Input material:

++++++

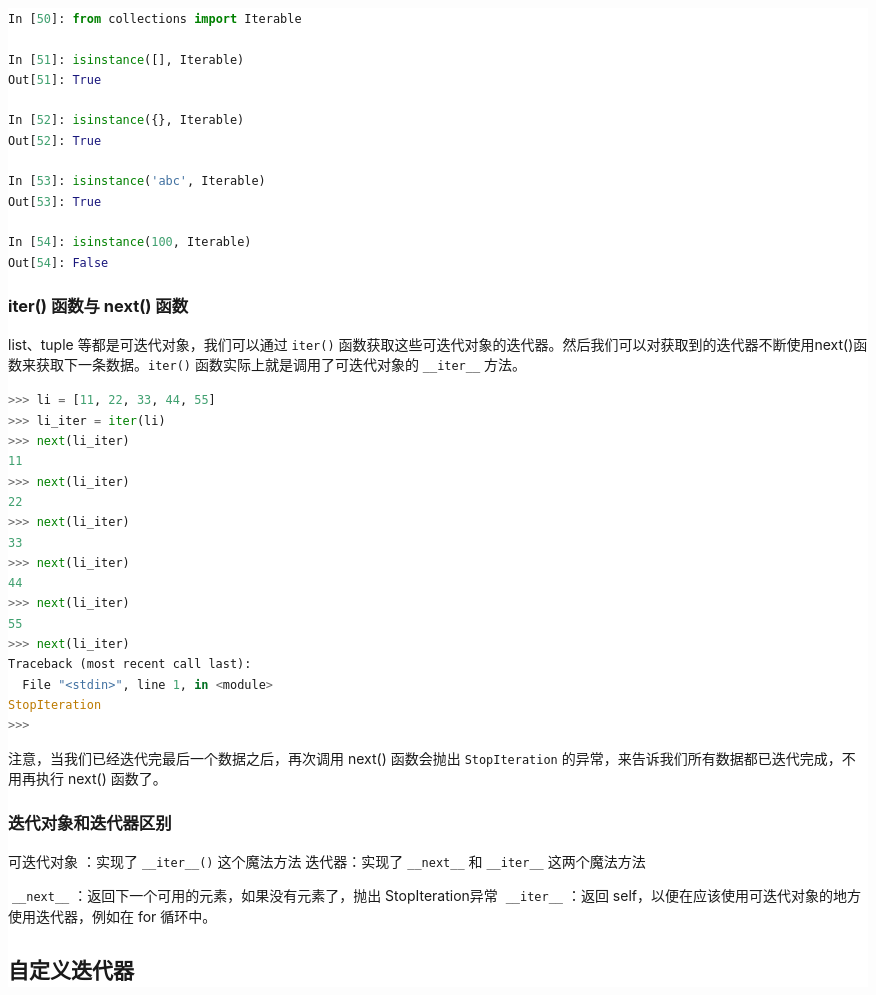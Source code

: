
 ```python
In [50]: from collections import Iterable

In [51]: isinstance([], Iterable)
Out[51]: True

In [52]: isinstance({}, Iterable)
Out[52]: True

In [53]: isinstance('abc', Iterable)
Out[53]: True

In [54]: isinstance(100, Iterable)
Out[54]: False
```

### iter() 函数与 next() 函数

list、tuple 等都是可迭代对象，我们可以通过 `iter()` 函数获取这些可迭代对象的迭代器。然后我们可以对获取到的迭代器不断使用next()函数来获取下一条数据。`iter()` 函数实际上就是调用了可迭代对象的 `__iter__` 方法。

```python
>>> li = [11, 22, 33, 44, 55]
>>> li_iter = iter(li)
>>> next(li_iter)
11
>>> next(li_iter)
22
>>> next(li_iter)
33
>>> next(li_iter)
44
>>> next(li_iter)
55
>>> next(li_iter)
Traceback (most recent call last):
  File "<stdin>", line 1, in <module>
StopIteration
>>>
```

注意，当我们已经迭代完最后一个数据之后，再次调用 next() 函数会抛出 `StopIteration` 的异常，来告诉我们所有数据都已迭代完成，不用再执行 next() 函数了。

### 迭代对象和迭代器区别

可迭代对象 ：实现了 `__iter__()` 这个魔法方法
迭代器：实现了 `__next__` 和 `__iter__` 这两个魔法方法

​ `__next__` ：返回下一个可用的元素，如果没有元素了，抛出 StopIteration异常
​ `__iter__` ：返回 self，以便在应该使用可迭代对象的地方使用迭代器，例如在 for 循环中。


## 自定义迭代器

++++++

Activity: Which lines in the records above contain the word "Iterable"? Return each of them.

Expected answer:
In [50]: from collections import Iterable
In [51]: isinstance([], Iterable)
In [52]: isinstance({}, Iterable)
In [53]: isinstance('abc', Iterable)
In [54]: isinstance(100, Iterable)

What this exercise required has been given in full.